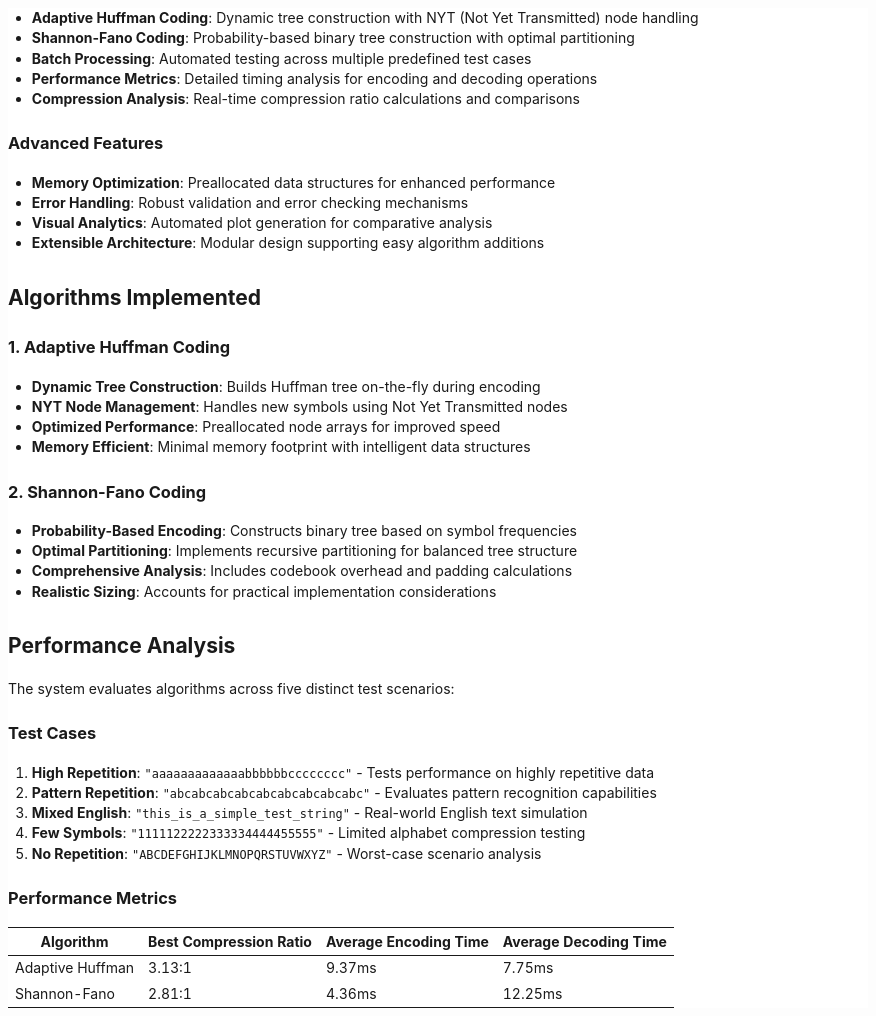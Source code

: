 - **Adaptive Huffman Coding**: Dynamic tree construction with NYT (Not Yet Transmitted) node handling
- **Shannon-Fano Coding**: Probability-based binary tree construction with optimal partitioning
- **Batch Processing**: Automated testing across multiple predefined test cases
- **Performance Metrics**: Detailed timing analysis for encoding and decoding operations
- **Compression Analysis**: Real-time compression ratio calculations and comparisons

### Advanced Features

- **Memory Optimization**: Preallocated data structures for enhanced performance
- **Error Handling**: Robust validation and error checking mechanisms
- **Visual Analytics**: Automated plot generation for comparative analysis
- **Extensible Architecture**: Modular design supporting easy algorithm additions

## Algorithms Implemented

### 1. Adaptive Huffman Coding

- **Dynamic Tree Construction**: Builds Huffman tree on-the-fly during encoding
- **NYT Node Management**: Handles new symbols using Not Yet Transmitted nodes
- **Optimized Performance**: Preallocated node arrays for improved speed
- **Memory Efficient**: Minimal memory footprint with intelligent data structures

### 2. Shannon-Fano Coding

- **Probability-Based Encoding**: Constructs binary tree based on symbol frequencies
- **Optimal Partitioning**: Implements recursive partitioning for balanced tree structure
- **Comprehensive Analysis**: Includes codebook overhead and padding calculations
- **Realistic Sizing**: Accounts for practical implementation considerations

## Performance Analysis

The system evaluates algorithms across five distinct test scenarios:

### Test Cases

1. **High Repetition**: `"aaaaaaaaaaaaabbbbbbcccccccc"` - Tests performance on highly repetitive data
2. **Pattern Repetition**: `"abcabcabcabcabcabcabcabcabc"` - Evaluates pattern recognition capabilities
3. **Mixed English**: `"this_is_a_simple_test_string"` - Real-world English text simulation
4. **Few Symbols**: `"1111122222333334444455555"` - Limited alphabet compression testing
5. **No Repetition**: `"ABCDEFGHIJKLMNOPQRSTUVWXYZ"` - Worst-case scenario analysis

### Performance Metrics

<div align="center">

| Algorithm        | Best Compression Ratio | Average Encoding Time | Average Decoding Time |
| ---------------- | ---------------------- | --------------------- | --------------------- |
| Adaptive Huffman | 3.13:1                 | 9.37ms                | 7.75ms                |
| Shannon-Fano     | 2.81:1                 | 4.36ms                | 12.25ms               |
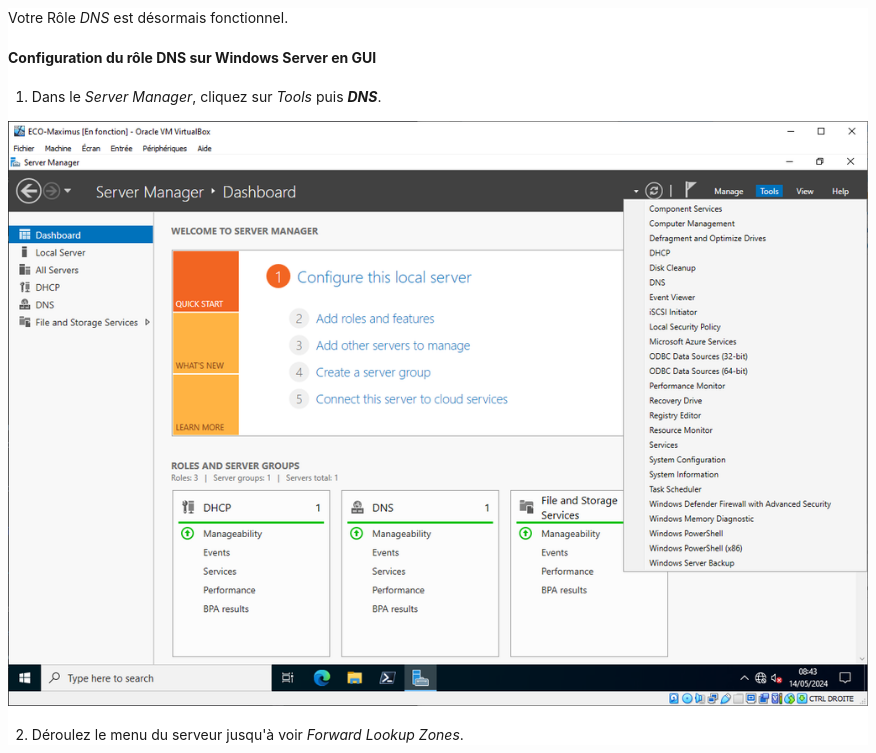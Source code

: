 Votre Rôle *_DNS_* est désormais fonctionnel.

#### Configuration du rôle DNS sur Windows Server en GUI

1. Dans le *Server Manager*, cliquez sur *Tools* puis **_DNS_**.

![DNS](./ressource/S09/images/maximus/Maximus_DNS_12.PNG)

2. Déroulez le menu du serveur jusqu'à voir _Forward Lookup Zones_.
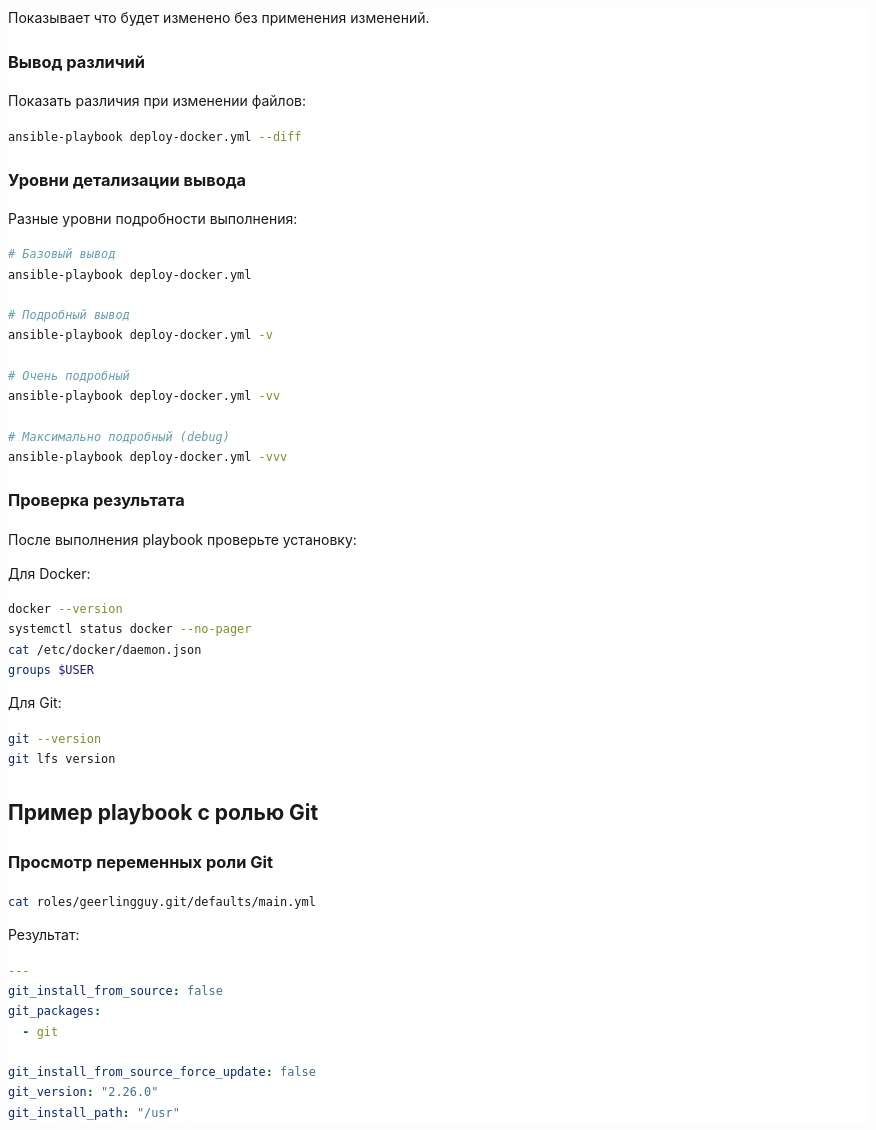 Показывает что будет изменено без применения изменений.

### Вывод различий

Показать различия при изменении файлов:
```bash
ansible-playbook deploy-docker.yml --diff
```

### Уровни детализации вывода

Разные уровни подробности выполнения:

```bash
# Базовый вывод
ansible-playbook deploy-docker.yml

# Подробный вывод
ansible-playbook deploy-docker.yml -v

# Очень подробный
ansible-playbook deploy-docker.yml -vv

# Максимально подробный (debug)
ansible-playbook deploy-docker.yml -vvv
```

### Проверка результата

После выполнения playbook проверьте установку:

Для Docker:
```bash
docker --version
systemctl status docker --no-pager
cat /etc/docker/daemon.json
groups $USER
```

Для Git:
```bash
git --version
git lfs version
```

## Пример playbook с ролью Git

### Просмотр переменных роли Git

```bash
cat roles/geerlingguy.git/defaults/main.yml
```

Результат:
```yaml
---
git_install_from_source: false
git_packages:
  - git

git_install_from_source_force_update: false
git_version: "2.26.0"
git_install_path: "/usr"
```
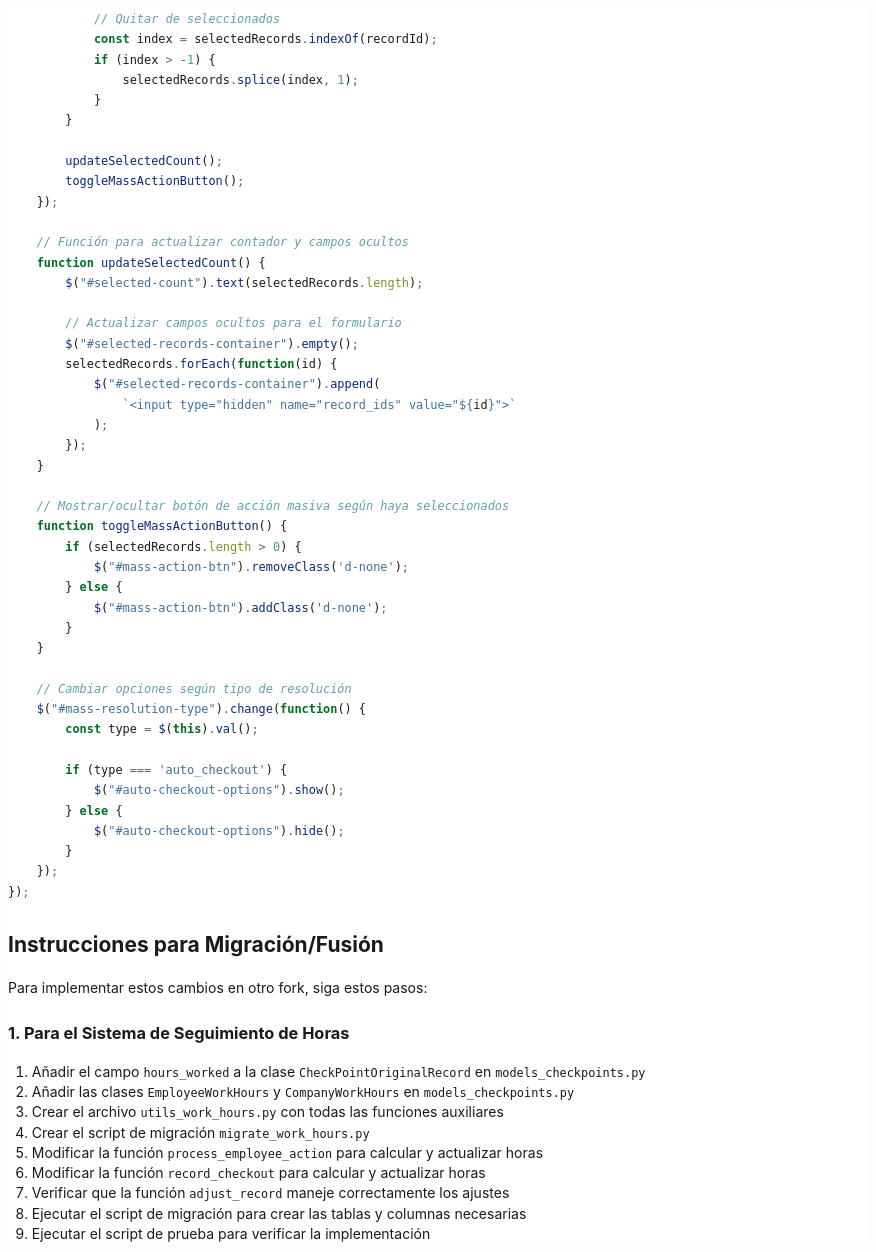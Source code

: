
 ```javascript
            // Quitar de seleccionados
            const index = selectedRecords.indexOf(recordId);
            if (index > -1) {
                selectedRecords.splice(index, 1);
            }
        }
        
        updateSelectedCount();
        toggleMassActionButton();
    });
    
    // Función para actualizar contador y campos ocultos
    function updateSelectedCount() {
        $("#selected-count").text(selectedRecords.length);
        
        // Actualizar campos ocultos para el formulario
        $("#selected-records-container").empty();
        selectedRecords.forEach(function(id) {
            $("#selected-records-container").append(
                `<input type="hidden" name="record_ids" value="${id}">`
            );
        });
    }
    
    // Mostrar/ocultar botón de acción masiva según haya seleccionados
    function toggleMassActionButton() {
        if (selectedRecords.length > 0) {
            $("#mass-action-btn").removeClass('d-none');
        } else {
            $("#mass-action-btn").addClass('d-none');
        }
    }
    
    // Cambiar opciones según tipo de resolución
    $("#mass-resolution-type").change(function() {
        const type = $(this).val();
        
        if (type === 'auto_checkout') {
            $("#auto-checkout-options").show();
        } else {
            $("#auto-checkout-options").hide();
        }
    });
});
```

## Instrucciones para Migración/Fusión

Para implementar estos cambios en otro fork, siga estos pasos:

### 1. Para el Sistema de Seguimiento de Horas
1. Añadir el campo `hours_worked` a la clase `CheckPointOriginalRecord` en `models_checkpoints.py`
2. Añadir las clases `EmployeeWorkHours` y `CompanyWorkHours` en `models_checkpoints.py`
3. Crear el archivo `utils_work_hours.py` con todas las funciones auxiliares
4. Crear el script de migración `migrate_work_hours.py`
5. Modificar la función `process_employee_action` para calcular y actualizar horas
6. Modificar la función `record_checkout` para calcular y actualizar horas
7. Verificar que la función `adjust_record` maneje correctamente los ajustes
8. Ejecutar el script de migración para crear las tablas y columnas necesarias
9. Ejecutar el script de prueba para verificar la implementación
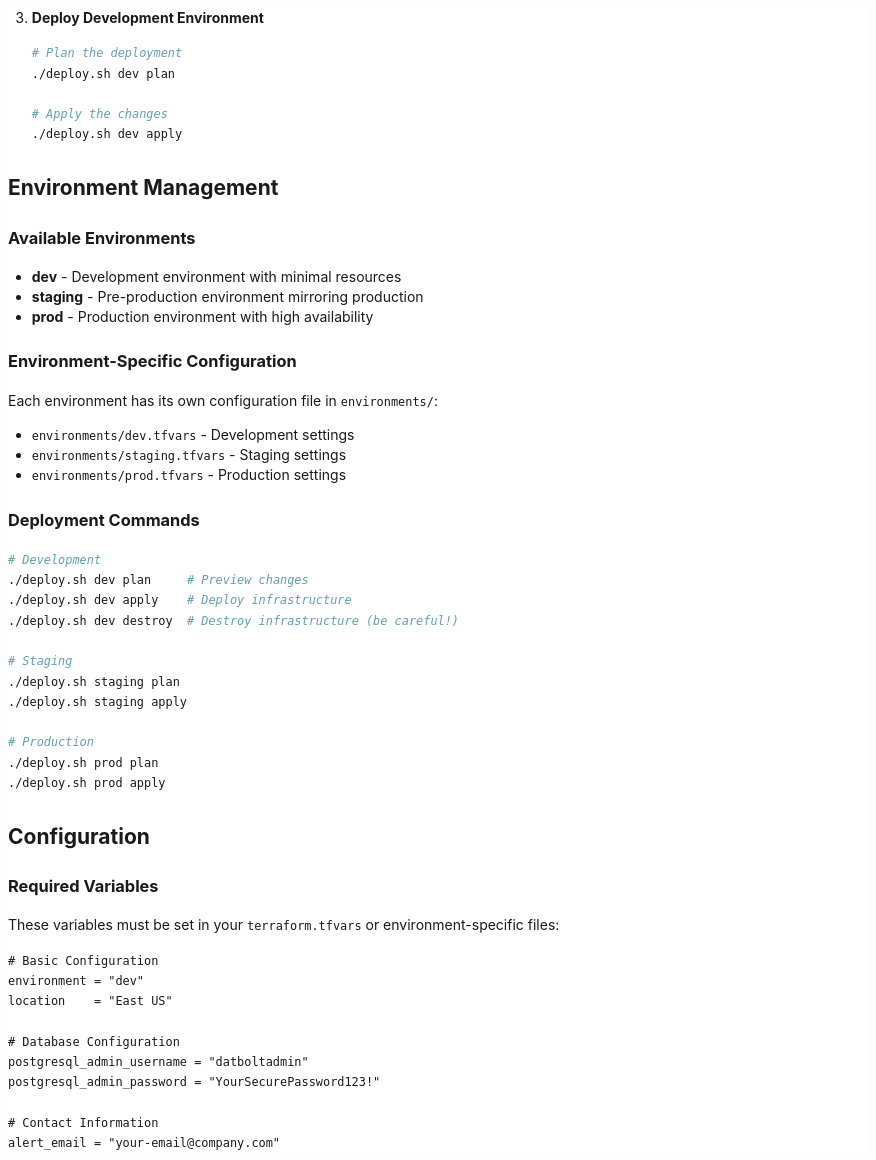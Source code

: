 3. **Deploy Development Environment**
   ```bash
   # Plan the deployment
   ./deploy.sh dev plan
   
   # Apply the changes
   ./deploy.sh dev apply
   ```

## Environment Management

### Available Environments

- **dev** - Development environment with minimal resources
- **staging** - Pre-production environment mirroring production
- **prod** - Production environment with high availability

### Environment-Specific Configuration

Each environment has its own configuration file in `environments/`:

- `environments/dev.tfvars` - Development settings
- `environments/staging.tfvars` - Staging settings
- `environments/prod.tfvars` - Production settings

### Deployment Commands

```bash
# Development
./deploy.sh dev plan     # Preview changes
./deploy.sh dev apply    # Deploy infrastructure
./deploy.sh dev destroy  # Destroy infrastructure (be careful!)

# Staging
./deploy.sh staging plan
./deploy.sh staging apply

# Production
./deploy.sh prod plan
./deploy.sh prod apply
```

## Configuration

### Required Variables

These variables must be set in your `terraform.tfvars` or environment-specific files:

```hcl
# Basic Configuration
environment = "dev"
location    = "East US"

# Database Configuration
postgresql_admin_username = "datboltadmin"
postgresql_admin_password = "YourSecurePassword123!"

# Contact Information
alert_email = "your-email@company.com"
```
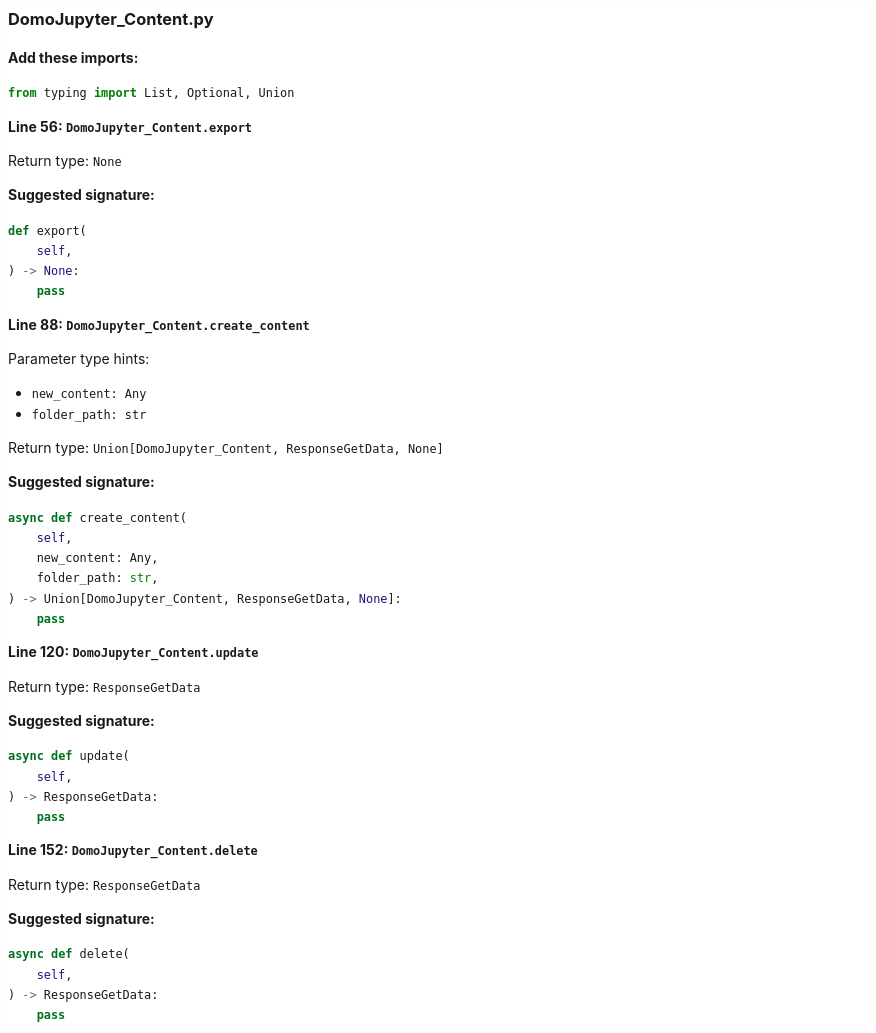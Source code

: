 
### DomoJupyter_Content.py

**Add these imports:**
```python
from typing import List, Optional, Union
```

**Line 56: `DomoJupyter_Content.export`**

Return type: `None`

**Suggested signature:**
```python
def export(
    self,
) -> None:
    pass
```

**Line 88: `DomoJupyter_Content.create_content`**

Parameter type hints:
- `new_content: Any`
- `folder_path: str`

Return type: `Union[DomoJupyter_Content, ResponseGetData, None]`

**Suggested signature:**
```python
async def create_content(
    self,
    new_content: Any,
    folder_path: str,
) -> Union[DomoJupyter_Content, ResponseGetData, None]:
    pass
```

**Line 120: `DomoJupyter_Content.update`**

Return type: `ResponseGetData`

**Suggested signature:**
```python
async def update(
    self,
) -> ResponseGetData:
    pass
```

**Line 152: `DomoJupyter_Content.delete`**

Return type: `ResponseGetData`

**Suggested signature:**
```python
async def delete(
    self,
) -> ResponseGetData:
    pass
```
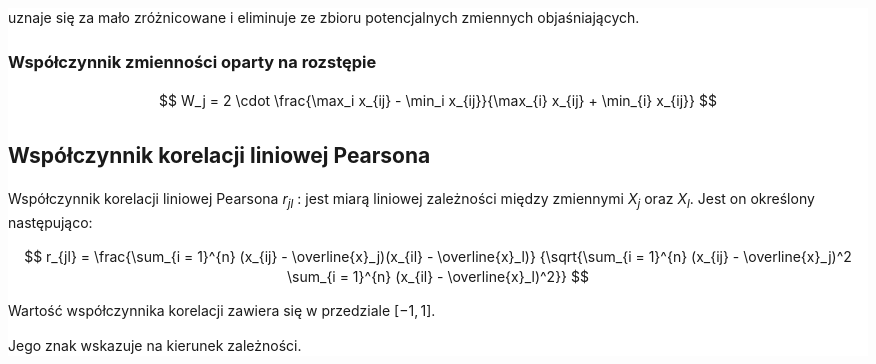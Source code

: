 uznaje się za mało zróżnicowane i eliminuje ze zbioru potencjalnych zmiennych
objaśniających.

### Współczynnik zmienności oparty na rozstępie

$$
  W_j = 2 \cdot \frac{\max_i x_{ij} - \min_i x_{ij}}{\max_{i} x_{ij} + \min_{i} x_{ij}}
$$

## Współczynnik korelacji liniowej Pearsona

Współczynnik korelacji liniowej Pearsona $r_{jl}$
: jest miarą liniowej zależności między zmiennymi $X_j$ oraz $X_l$. Jest on
  określony następująco:

  $$
    r_{jl} = \frac{\sum_{i = 1}^{n} (x_{ij} - \overline{x}_j)(x_{il} - \overline{x}_l)}
    {\sqrt{\sum_{i = 1}^{n} (x_{ij} - \overline{x}_j)^2
           \sum_{i = 1}^{n} (x_{il} - \overline{x}_l)^2}}
  $$

Wartość współczynnika korelacji zawiera się w przedziale $[-1, 1]$.

Jego znak wskazuje na kierunek zależności.


[^UMCS-Rzeszów-efkat]: [Elżbieta Maksymiak. Minimalizacja efektu katalizy w metodach doboru zmiennych](https://bazhum.muzhp.pl/media/texts/annales-universitatis-mariae-curie-skodowska-sectio-h-oeconomia/1995-1996-tom-29-30/annales_universitatis_mariae_curie_sklodowska_sectio_h_oeconomia-r1995_1996-t29_30-s355-361.pdf)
———
Task objective:
Now transcribe the lines above exactly, starting at the line containing "- Production settings" and ending at the line containing "objaśniających.", both lines included, pictures excluded.

Your response:
- `environments/prod.tfvars` - Production settings

### Deployment Commands

```bash
# Development
./deploy.sh dev plan     # Preview changes
./deploy.sh dev apply    # Deploy infrastructure
./deploy.sh dev destroy  # Destroy infrastructure (be careful!)

# Staging
./deploy.sh staging plan
./deploy.sh staging apply

# Production
./deploy.sh prod plan
./deploy.sh prod apply
```

## Configuration

### Required Variables

These variables must be set in your `terraform.tfvars` or environment-specific files:

```hcl
# Basic Configuration
environment = "dev"
location    = "East US"

# Database Configuration
postgresql_admin_username = "datboltadmin"
postgresql_admin_password = "YourSecurePassword123!"

# Contact Information
alert_email = "your-email@company.com"
```
Source code

: 
### DomoJupyter_Content.py

**Add these imports:**
```python
from typing import List, Optional, Union
```

**Line 56: `DomoJupyter_Content.export`**

Return type: `None`

**Suggested signature:**
```python
def export(
    self,
) -> None:
    pass
```

**Line 88: `DomoJupyter_Content.create_content`**

Parameter type hints:
- `new_content: Any`
- `folder_path: str`

Return type: `Union[DomoJupyter_Content, ResponseGetData, None]`

**Suggested signature:**
```python
async def create_content(
    self,
    new_content: Any,
    folder_path: str,
) -> Union[DomoJupyter_Content, ResponseGetData, None]:
    pass
```

**Line 120: `DomoJupyter_Content.update`**

Return type: `ResponseGetData`

**Suggested signature:**
```python
async def update(
    self,
) -> ResponseGetData:
    pass
```

**Line 152: `DomoJupyter_Content.delete`**

Return type: `ResponseGetData`

**Suggested signature:**
```python
async def delete(
    self,
) -> ResponseGetData:
    pass
```
Source code

: uznaje się za mało zróżnicowane i eliminuje ze zbioru potencjalnych zmiennych
objaśniających.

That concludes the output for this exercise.